La France est un étrange pays. Elle sait, depuis au moins mille ans, qu’elle est inondable. Elle en a fait l’expérience à de très nombreuses reprises dans son histoire, parfois de façon dramatique. Et pourtant, à chaque fois que la menace a semblé s’être éloignée, elle a baissé la garde ; elle n’a plus été aux aguets, et elle ne s’est pas préparée à l’affronter de nouveau, en agissant sur ses causes profondes qui sont la misère et l’ignorance.
En France, l’Histoire nous apprend en effet qu’un habitant sur quatre au moins est, depuis mille ans, exposé au risque d’être victime d’inondation. Et cela reste vrai aujourd’hui parce que ce pays n’a pas de mémoire et n’a aucune conscience du danger qui le guette. Il est toujours surpris quand l’inondation se déclenche. De fait, la France a été plutôt épargnée au 20ème siècle, comparé à certains voisins, et elle a oublié de se prémunir et de se préparer à affronter ces dangers.
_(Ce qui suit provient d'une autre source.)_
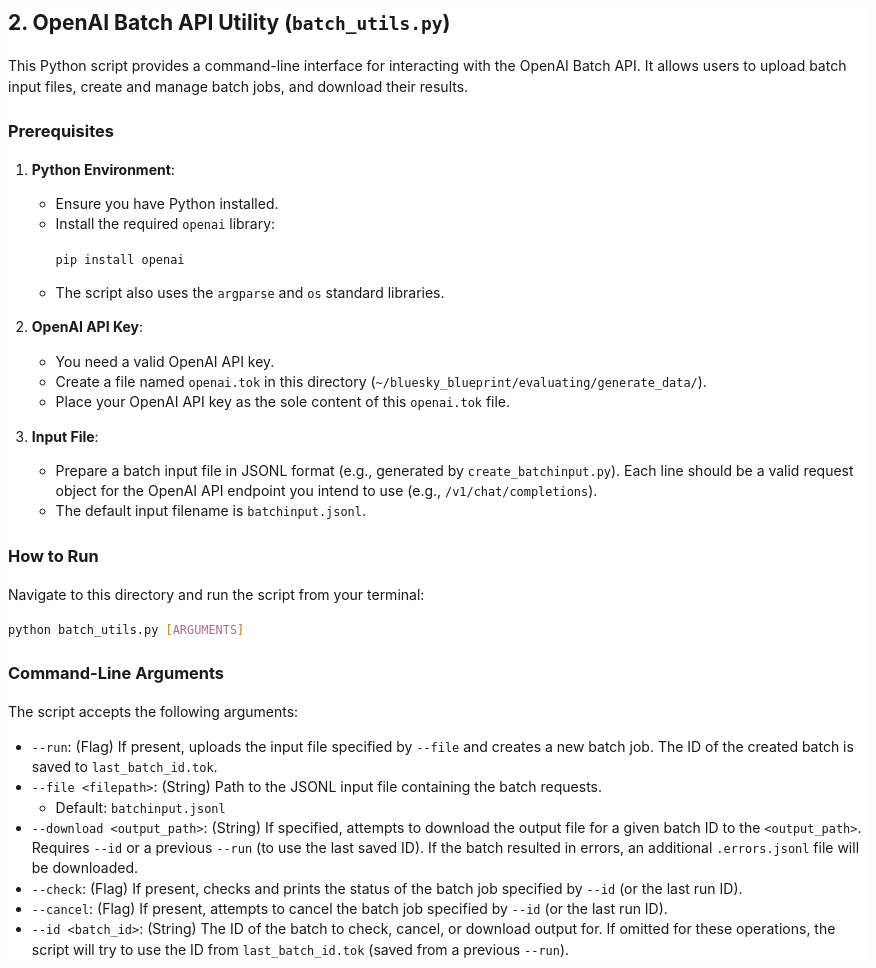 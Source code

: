 
## 2. OpenAI Batch API Utility (`batch_utils.py`)

This Python script provides a command-line interface for interacting with the OpenAI Batch API. It allows users to upload batch input files, create and manage batch jobs, and download their results.

### Prerequisites

1.  **Python Environment**:
    *   Ensure you have Python installed.
    *   Install the required `openai` library:
        ```bash
        pip install openai
        ```
    *   The script also uses the `argparse` and `os` standard libraries.

2.  **OpenAI API Key**:
    *   You need a valid OpenAI API key.
    *   Create a file named `openai.tok` in this directory (`~/bluesky_blueprint/evaluating/generate_data/`).
    *   Place your OpenAI API key as the sole content of this `openai.tok` file.

3.  **Input File**:
    *   Prepare a batch input file in JSONL format (e.g., generated by `create_batchinput.py`). Each line should be a valid request object for the OpenAI API endpoint you intend to use (e.g., `/v1/chat/completions`).
    *   The default input filename is `batchinput.jsonl`.

### How to Run

Navigate to this directory and run the script from your terminal:

```bash
python batch_utils.py [ARGUMENTS]
```

### Command-Line Arguments

The script accepts the following arguments:

*   `--run`: (Flag) If present, uploads the input file specified by `--file` and creates a new batch job. The ID of the created batch is saved to `last_batch_id.tok`.
*   `--file <filepath>`: (String) Path to the JSONL input file containing the batch requests.
    *   Default: `batchinput.jsonl`
*   `--download <output_path>`: (String) If specified, attempts to download the output file for a given batch ID to the `<output_path>`. Requires `--id` or a previous `--run` (to use the last saved ID). If the batch resulted in errors, an additional `.errors.jsonl` file will be downloaded.
*   `--check`: (Flag) If present, checks and prints the status of the batch job specified by `--id` (or the last run ID).
*   `--cancel`: (Flag) If present, attempts to cancel the batch job specified by `--id` (or the last run ID).
*   `--id <batch_id>`: (String) The ID of the batch to check, cancel, or download output for. If omitted for these operations, the script will try to use the ID from `last_batch_id.tok` (saved from a previous `--run`).
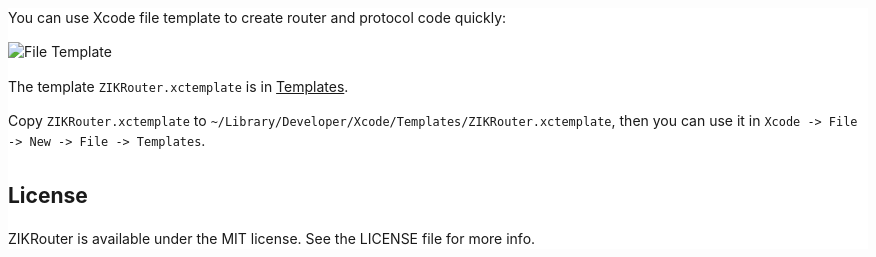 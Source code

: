 You can use Xcode file template to create router and protocol code quickly:

![File Template](Documentation/Resources/filetemplate.png)

The template `ZIKRouter.xctemplate` is in [Templates](Templates/).

Copy `ZIKRouter.xctemplate` to `~/Library/Developer/Xcode/Templates/ZIKRouter.xctemplate`, then you can use it in `Xcode -> File -> New -> File -> Templates`.

## License

ZIKRouter is available under the MIT license. See the LICENSE file for more info. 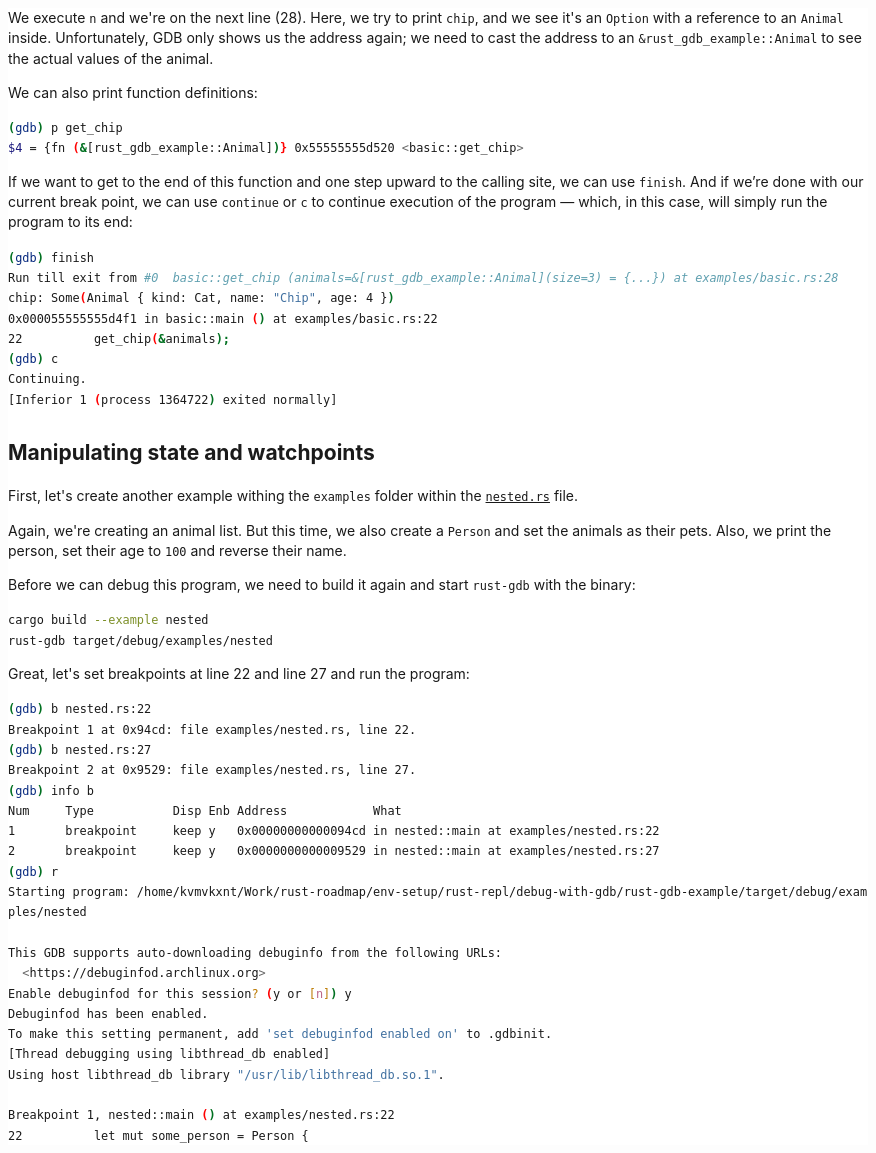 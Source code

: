 We execute `n` and we're on the next line (28). Here, we try to print `chip`, and we see it's an `Option` with a reference to an `Animal` inside. Unfortunately, GDB only shows us the address again; we need to cast the address to an `&rust_gdb_example::Animal` to see the actual values of the animal.

We can also print function definitions:

```bash
(gdb) p get_chip
$4 = {fn (&[rust_gdb_example::Animal])} 0x55555555d520 <basic::get_chip>
```

If we want to get to the end of this function and one step upward to the calling site, we can use `finish`. And if we’re done with our current break point, we can use `continue` or `c` to continue execution of the program — which, in this case, will simply run the program to its end:

```bash
(gdb) finish
Run till exit from #0  basic::get_chip (animals=&[rust_gdb_example::Animal](size=3) = {...}) at examples/basic.rs:28
chip: Some(Animal { kind: Cat, name: "Chip", age: 4 })
0x000055555555d4f1 in basic::main () at examples/basic.rs:22
22          get_chip(&animals);
(gdb) c
Continuing.
[Inferior 1 (process 1364722) exited normally]
```

## Manipulating state and watchpoints

First, let's create another example withing the `examples` folder within the [`nested.rs`](rust-gdb-example/examples/nested.rs) file.

Again, we're creating an animal list. But this time, we also create a `Person` and set the animals as their pets. Also, we print the person, set their age to `100` and reverse their name.

Before we can debug this program, we need to build it again and start `rust-gdb` with the binary:

```bash
cargo build --example nested
rust-gdb target/debug/examples/nested
```

Great, let's set breakpoints at line 22 and line 27 and run the program:

```bash
(gdb) b nested.rs:22
Breakpoint 1 at 0x94cd: file examples/nested.rs, line 22.
(gdb) b nested.rs:27
Breakpoint 2 at 0x9529: file examples/nested.rs, line 27.
(gdb) info b
Num     Type           Disp Enb Address            What
1       breakpoint     keep y   0x00000000000094cd in nested::main at examples/nested.rs:22
2       breakpoint     keep y   0x0000000000009529 in nested::main at examples/nested.rs:27
(gdb) r
Starting program: /home/kvmvkxnt/Work/rust-roadmap/env-setup/rust-repl/debug-with-gdb/rust-gdb-example/target/debug/examples/nested

This GDB supports auto-downloading debuginfo from the following URLs:
  <https://debuginfod.archlinux.org>
Enable debuginfod for this session? (y or [n]) y
Debuginfod has been enabled.
To make this setting permanent, add 'set debuginfod enabled on' to .gdbinit.
[Thread debugging using libthread_db enabled]
Using host libthread_db library "/usr/lib/libthread_db.so.1".

Breakpoint 1, nested::main () at examples/nested.rs:22
22          let mut some_person = Person {
```
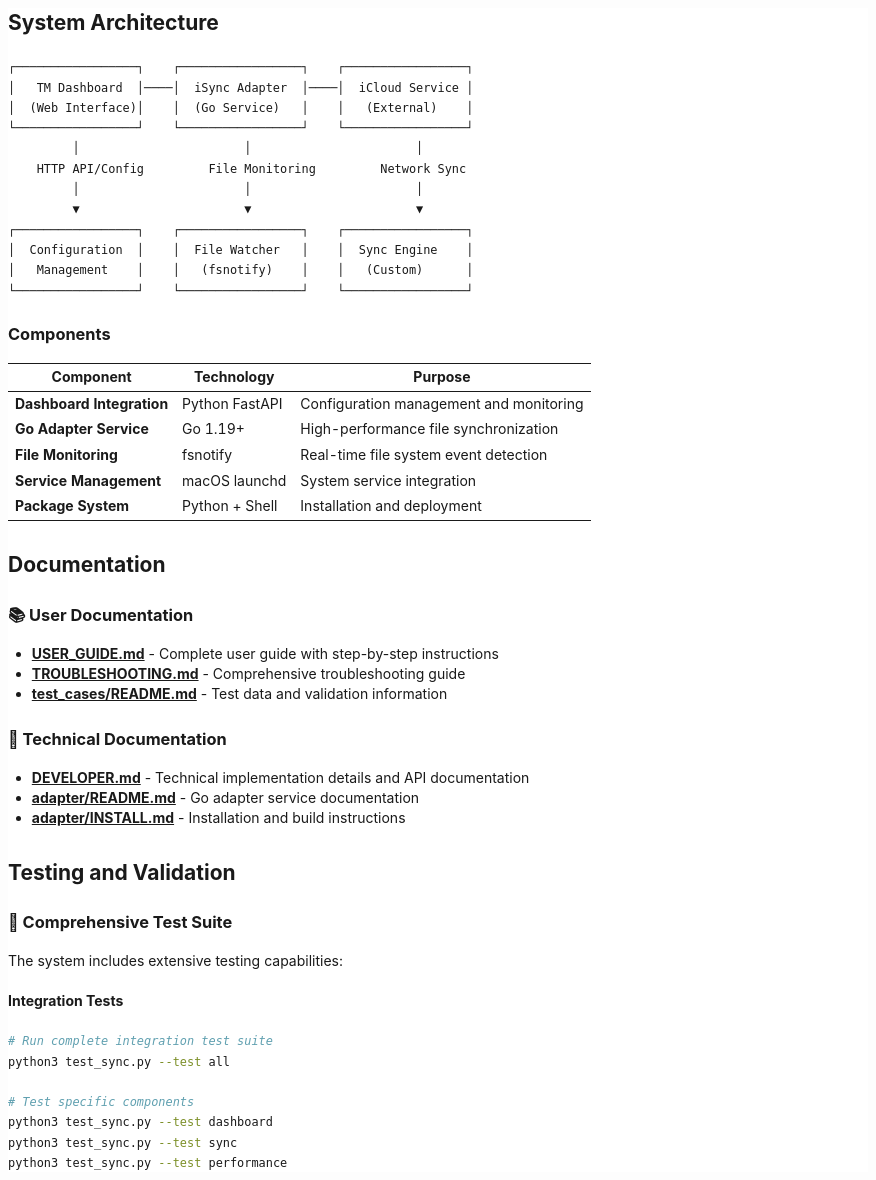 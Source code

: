 ## System Architecture

```
┌─────────────────┐    ┌─────────────────┐    ┌─────────────────┐
│   TM Dashboard  │────│  iSync Adapter  │────│  iCloud Service │
│  (Web Interface)│    │  (Go Service)   │    │   (External)    │
└─────────────────┘    └─────────────────┘    └─────────────────┘
         │                       │                       │
    HTTP API/Config         File Monitoring         Network Sync
         │                       │                       │
         ▼                       ▼                       ▼
┌─────────────────┐    ┌─────────────────┐    ┌─────────────────┐
│  Configuration  │    │  File Watcher   │    │  Sync Engine    │
│   Management    │    │   (fsnotify)    │    │   (Custom)      │
└─────────────────┘    └─────────────────┘    └─────────────────┘
```

### Components

| Component | Technology | Purpose |
|-----------|------------|---------|
| **Dashboard Integration** | Python FastAPI | Configuration management and monitoring |
| **Go Adapter Service** | Go 1.19+ | High-performance file synchronization |
| **File Monitoring** | fsnotify | Real-time file system event detection |
| **Service Management** | macOS launchd | System service integration |
| **Package System** | Python + Shell | Installation and deployment |

## Documentation

### 📚 User Documentation
- **[USER_GUIDE.md](USER_GUIDE.md)** - Complete user guide with step-by-step instructions
- **[TROUBLESHOOTING.md](TROUBLESHOOTING.md)** - Comprehensive troubleshooting guide
- **[test_cases/README.md](test_cases/README.md)** - Test data and validation information

### 🔧 Technical Documentation  
- **[DEVELOPER.md](DEVELOPER.md)** - Technical implementation details and API documentation
- **[adapter/README.md](adapter/README.md)** - Go adapter service documentation
- **[adapter/INSTALL.md](adapter/INSTALL.md)** - Installation and build instructions

## Testing and Validation

### 🧪 Comprehensive Test Suite

The system includes extensive testing capabilities:

#### Integration Tests
```bash
# Run complete integration test suite
python3 test_sync.py --test all

# Test specific components
python3 test_sync.py --test dashboard
python3 test_sync.py --test sync
python3 test_sync.py --test performance
```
Trois leçons doivent en être tirées :
1/ C’est en se souvenant des drames vécus qu’on réussit à les éviter. C’est par la mémoire qu’on fait face. Comment convaincre du danger ceux qui n’en ont jamais été victime ? Là où les inondations ont été particulièrement violentes dans le passé, les gens sont mieux formés et préparés. Ailleurs, on prétend que le risque n’existe pas, on a l’illusion d’être à l’abri du danger.
2/ C’est en créant les conditions pour les éviter qu’on les éloigne le plus durablement. Les plus pauvres, et les moins informés sont les premiers menacés de l’inondation. C’est donc contre la pauvreté, et l’ignorance qu’il faut d’abord lutter.
3/ Nous vivons sous le règne de l’éphémère, de l’instant et de l’amnésie. Rien n’est plus dangereux pour une civilisation, et pour une démocratie, que de ne pas se souvenir de ce qui l’a menacée, et de ce qui l’a protégée.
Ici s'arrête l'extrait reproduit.